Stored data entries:
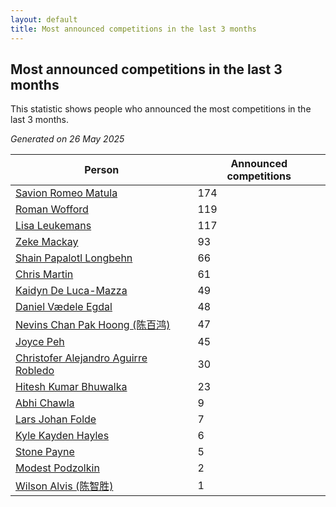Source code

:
 ```yaml
---
layout: default
title: Most announced competitions in the last 3 months
---
```

## Most announced competitions in the last 3 months
This statistic shows people who announced the most competitions in the last 3 months.

*Generated on 26 May 2025*

| Person | Announced competitions |
| --- | --- |
| [Savion Romeo Matula](https://www.worldcubeassociation.org/persons/2019MATU03) | 174 |
| [Roman Wofford](https://www.worldcubeassociation.org/persons/2017WOFF01) | 119 |
| [Lisa Leukemans](https://www.worldcubeassociation.org/persons/2021LEUK01) | 117 |
| [Zeke Mackay](https://www.worldcubeassociation.org/persons/2015MACK06) | 93 |
| [Shain Papalotl Longbehn](https://www.worldcubeassociation.org/persons/2020LONG05) | 66 |
| [Chris Martin](https://www.worldcubeassociation.org/persons/2013MART03) | 61 |
| [Kaidyn De Luca-Mazza](https://www.worldcubeassociation.org/persons/2019LUCA01) | 49 |
| [Daniel Vædele Egdal](https://www.worldcubeassociation.org/persons/2013EGDA01) | 48 |
| [Nevins Chan Pak Hoong (陈百鸿)](https://www.worldcubeassociation.org/persons/2010CHAN20) | 47 |
| [Joyce Peh](https://www.worldcubeassociation.org/persons/2017PEHJ01) | 45 |
| [Christofer Alejandro Aguirre Robledo](https://www.worldcubeassociation.org/persons/2016ROBL05) | 30 |
| [Hitesh Kumar Bhuwalka](https://www.worldcubeassociation.org/persons/2022BHUW01) | 23 |
| [Abhi Chawla](https://www.worldcubeassociation.org/persons/2019CHAW01) | 9 |
| [Lars Johan Folde](https://www.worldcubeassociation.org/persons/2018FOLD01) | 7 |
| [Kyle Kayden Hayles](https://www.worldcubeassociation.org/persons/2022HAYL02) | 6 |
| [Stone Payne](https://www.worldcubeassociation.org/persons/2018SIMP06) | 5 |
| [Modest Podzolkin](https://www.worldcubeassociation.org/persons/2017PODZ01) | 2 |
| [Wilson Alvis (陈智胜)](https://www.worldcubeassociation.org/persons/2011ALVI01) | 1 |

▶ _WHAT YOU HAVE TO DO_
Reproduce each record above by retyping it exactly; omit all images.

▶ _ANSWER BOX_
Source code

:
 ```yaml
---
layout: default
title: Most announced competitions in the last 3 months
---
```

## Most announced competitions in the last 3 months
This statistic shows people who announced the most competitions in the last 3 months.

*Generated on 26 May 2025*

| Person | Announced competitions |
| --- | --- |
| [Savion Romeo Matula](https://www.worldcubeassociation.org/persons/2019MATU03) | 174 |
| [Roman Wofford](https://www.worldcubeassociation.org/persons/2017WOFF01) | 119 |
| [Lisa Leukemans](https://www.worldcubeassociation.org/persons/2021LEUK01) | 117 |
| [Zeke Mackay](https://www.worldcubeassociation.org/persons/2015MACK06) | 93 |
| [Shain Papalotl Longbehn](https://www.worldcubeassociation.org/persons/2020LONG05) | 66 |
| [Chris Martin](https://www.worldcubeassociation.org/persons/2013MART03) | 61 |
| [Kaidyn De Luca-Mazza](https://www.worldcubeassociation.org/persons/2019LUCA01) | 49 |
| [Daniel Vædele Egdal](https://www.worldcubeassociation.org/persons/2013EGDA01) | 48 |
| [Nevins Chan Pak Hoong (陈百鸿)](https://www.worldcubeassociation.org/persons/2010CHAN20) | 47 |
| [Joyce Peh](https://www.worldcubeassociation.org/persons/2017PEHJ01) | 45 |
| [Christofer Alejandro Aguirre Robledo](https://www.worldcubeassociation.org/persons/2016ROBL05) | 30 |
| [Hitesh Kumar Bhuwalka](https://www.worldcubeassociation.org/persons/2022BHUW01) | 23 |
| [Abhi Chawla](https://www.worldcubeassociation.org/persons/2019CHAW01) | 9 |
| [Lars Johan Folde](https://www.worldcubeassociation.org/persons/2018FOLD01) | 7 |
| [Kyle Kayden Hayles](https://www.worldcubeassociation.org/persons/2022HAYL02) | 6 |
| [Stone Payne](https://www.worldcubeassociation.org/persons/2018SIMP06) | 5 |
| [Modest Podzolkin](https://www.worldcubeassociation.org/persons/2017PODZ01) | 2 |
| [Wilson Alvis (陈智胜)](https://www.worldcubeassociation.org/persons/2011ALVI01) | 1 |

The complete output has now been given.